February 21, 2006 was the day Lt. Kevin Hughes was promoted to the rank of Deputy Chief. Also taking oaths were Sgt. James Kinard to the rank of Lieutenant and Detective John McNamara to the rank of Sergeant.
March 9, 2006, the department unveils its newest member of the police fleet. Car 922 is the traditional iconic black-and-white vehicle. One by one the current blue and white vehicles will be replaced by this paint scene. Under the replacement plan, it will take about three years to entirely replace the 33 car fleet. Additional features will include a lower profile LED overhead light bar and a small metal cage on the inside of the rear windows designed to protect the windows from damage caused by suspects. Also added are the words, “To Protect and Serve,” on the rear quarter panel and an American flag just behind the rear doors on the c-pillar. The police unions volunteered to pay for the flags. On September 11, 2001 all the marked patrol cars had American flags on the c-pillars, affixed by assigned officers to their respective vehicles.
Tuesday, March 21, 2006 part-time patrolman from 1957 to 1980, George H. Kirby passed away at his home in Milford, Del. He was 77.
March 26, 2006 was the day Richard Domotor was hired as a part-time telecommunications operator. Rich comes from a long line of law enforcement.
March 30, 2006 it is reported in the press that last week a federal judge dismissed a civil lawsuit against Police Chief Raymond Hayducka as part of a settlement agreement between the township and the family of Kyung-Ho La, a man killed by police in self-defense on December 20, 1999. As part of the agreement, the township will pay $115,000.00 to the victim’s parents. The township settled the suit because going to trial would have cost more than the settlement. “(Chief Hayducka) is exonerated from any civil liability as a result of the settlement, “Jack Venturi, (Hayducka’s attorney) said. He estimated that the township already has spent about $500,000.00 on legal costs. The Police Department and seven other officers originally named in the lawsuit when it was filed in 2000 were later dropped from the suit. “Sometimes it can take years before everyone can know you were justified in what you did,” police spokesman Detective James Ryan said.
April 1, 2006 the minimum manpower for the “3” shift (1400-0030) has been raised to six officers.
April 3, 2006 was the day in which Sergeant Scott Williams assumed the position as Sergeant of the Support Services Bureau, as Sergeant Joseph Charmello was transferred to Sergeant of the Traffic Bureau.
April 4, 2006 was the day Matthew Schmidt was hired as a part-time telecommunications operator. He is also a fireman in East Windsor, NJ.
May 1, 2006 was the day Louis Braconi was hired as the Public Safety Telecommunicator Supervisor. Louis was previously a Police Officer in North Brunswick, NJ having recently retired after 26 years of service. Some of his assignments there included Records Bureau Supervisor, Computer Systems Coordinator, 9-1-1 Coordinator, CJIS TAC Officer, Evidence Officer, and Detective Sergeant.

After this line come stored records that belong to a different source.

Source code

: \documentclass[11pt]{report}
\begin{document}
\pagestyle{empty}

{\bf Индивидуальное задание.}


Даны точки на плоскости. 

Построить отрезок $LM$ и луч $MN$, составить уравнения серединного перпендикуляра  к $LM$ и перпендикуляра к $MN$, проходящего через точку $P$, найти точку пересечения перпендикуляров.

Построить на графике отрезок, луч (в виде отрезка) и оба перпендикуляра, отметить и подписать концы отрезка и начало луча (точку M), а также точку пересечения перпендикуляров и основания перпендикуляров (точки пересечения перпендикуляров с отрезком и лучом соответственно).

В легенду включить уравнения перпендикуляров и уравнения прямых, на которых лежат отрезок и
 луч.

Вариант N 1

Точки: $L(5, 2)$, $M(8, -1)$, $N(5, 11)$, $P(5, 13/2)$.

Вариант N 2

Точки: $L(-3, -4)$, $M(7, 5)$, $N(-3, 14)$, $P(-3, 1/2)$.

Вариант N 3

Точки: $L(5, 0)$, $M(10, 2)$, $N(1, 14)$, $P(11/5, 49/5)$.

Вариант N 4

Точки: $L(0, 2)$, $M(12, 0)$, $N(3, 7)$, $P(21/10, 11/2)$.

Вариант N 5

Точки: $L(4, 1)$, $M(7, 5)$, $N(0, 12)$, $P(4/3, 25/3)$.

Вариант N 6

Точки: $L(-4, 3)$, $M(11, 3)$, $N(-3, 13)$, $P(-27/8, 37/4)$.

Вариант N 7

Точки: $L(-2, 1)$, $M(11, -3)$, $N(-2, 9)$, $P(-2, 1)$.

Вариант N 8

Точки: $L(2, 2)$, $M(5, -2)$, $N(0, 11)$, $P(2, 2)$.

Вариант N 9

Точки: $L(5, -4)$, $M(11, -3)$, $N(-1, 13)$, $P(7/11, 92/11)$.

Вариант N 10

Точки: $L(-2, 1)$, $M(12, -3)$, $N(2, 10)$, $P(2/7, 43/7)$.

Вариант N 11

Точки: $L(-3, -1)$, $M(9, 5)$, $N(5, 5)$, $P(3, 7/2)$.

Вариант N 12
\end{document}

June 1, 2006 was the day Andrew VanEmburgh and Ryan Degraw were hired as part-time telecommunications operators. VanEmburgh is a fireman in Sayreville, NJ and Degraw is a fireman in East Brunswick, NJ.
July 1, 2006: Patrolman Joseph Halmi was assigned as a Detective in the Juvenile Bureau. Halmi was a School Resource Officer.
July 13, 2006: The Township Council is preparing to introduce an ordinance that would create a third captain position within the department. Lt. Harry Delgado is to be named the new captain once the ordinance is adopted. The new position will cut down on overtime for the lieutenants, allow for more officers to be put on the road and also help to provide more guidance to officers and continue to grow as the township’s population does. “The additional captain would allow us to provide the focus and direction the council set a year ago,” Chief Hayducka said.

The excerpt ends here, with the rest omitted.